The vibe was different in a good way. She’d bring all her other African friends too. While we’re making music, we’re damn near having a party listening to all types of African music. I always try to blend it in with hi-hats and claps, we turn it into a party every time. She’d bring her friends, they’d let us know if it was fire or not.

What was the highlight from recording the project?

We made a song “Anywhere,” it’s a real traditional West African beat. Her friends were like “oh shit, I haven’t heard this in a long time.” We’re bringing vibes back. The beat is nostalgia, especially if you’re African. Making that song, that’s when we knew “this is dope as fuck.’

Was that your beat?

Yeah, I was on shrooms one night. I was searching Youtube and hit some magical shit. I was listening to it literally for 48 hours, no lie. She happened to come the next week, I said “yo this the beat, we have to start out with this shit.”

How did it feel to not only produce, but record as an artist on the project?

I love this project because I finally got a chance (not that I didn’t have a chance before) where I get to produce and be an artist at the same time. I can get both out, that’s why I love this project so much. The rest of my projects if I collab with somebody, it’s going to be a duet.

Victoria posted on IG saying you have the smoothest bars.

Respect! I have to keep it cool. I have to keep it player man.

How was shooting the “Talk To Me” visual with Michael Blackson?

Micheal Blackson’s cool as fuck. The night before the video, he’s performing at the W. I didn’t even know what I walked into. I went to go meet Victoria somewhere, Micheal Blackson’s on stage performing. I met him as he’s getting off the stage performing “Wakonda” (him and Akon made a song). I put him on some Liberia. He either lived in Liberia or was born there, but his family moved to another part of Africa. He’s real cool. He told me where I’m from, had the African connection real quick. Bro funny as fuck, he’s too funny. He’s a damn fool.

Besides “Anywhere,” what songs mean the most to you and why?

I like “Escalator.” Especially right now, it’s so easy to feel stuck or stagnant. You need something to elevate you. That beat, the words we’re saying, it moves me. Hopefully it moves the listeners too. In a time like this, you need it man. You have go up. You can’t stay stagnant. Even though you’re in the same place, you can keep moving.

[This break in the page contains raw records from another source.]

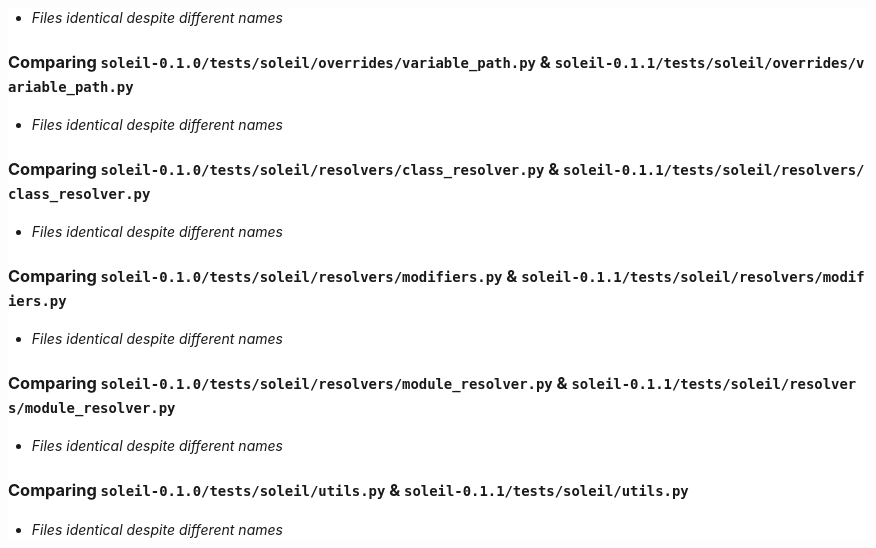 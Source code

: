  * *Files identical despite different names*

### Comparing `soleil-0.1.0/tests/soleil/overrides/variable_path.py` & `soleil-0.1.1/tests/soleil/overrides/variable_path.py`

 * *Files identical despite different names*

### Comparing `soleil-0.1.0/tests/soleil/resolvers/class_resolver.py` & `soleil-0.1.1/tests/soleil/resolvers/class_resolver.py`

 * *Files identical despite different names*

### Comparing `soleil-0.1.0/tests/soleil/resolvers/modifiers.py` & `soleil-0.1.1/tests/soleil/resolvers/modifiers.py`

 * *Files identical despite different names*

### Comparing `soleil-0.1.0/tests/soleil/resolvers/module_resolver.py` & `soleil-0.1.1/tests/soleil/resolvers/module_resolver.py`

 * *Files identical despite different names*

### Comparing `soleil-0.1.0/tests/soleil/utils.py` & `soleil-0.1.1/tests/soleil/utils.py`

 * *Files identical despite different names*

What else are you working on?

I’m about to open up an online strip club. I was in a strip club last night, it was crazy. We got our own with my dawg Pun. We got strip clubs going, they pop up and dip. [laughs]

You getting these girls paid?

Hell yeah, they have to go up too. They have to get it, nothing ha stopped. I have the Magic City Markous strip club night on Mondays. Pull up to either my Twitch or page, there’s going to be new music, ass shaking, every time.

Do you miss the real life strip club environment?

Yes, I do. At the end of this, what the fuck are we doing? I have to get to some real shit bruh, this is insane.

I can hear Afreaka at the strip club!

We got a twerk remix too at the end. We’re getting more African artists on it. Hopefully we can get Burna Boy, Stonebwoy, we’re trying to get as many people on the remix as possible.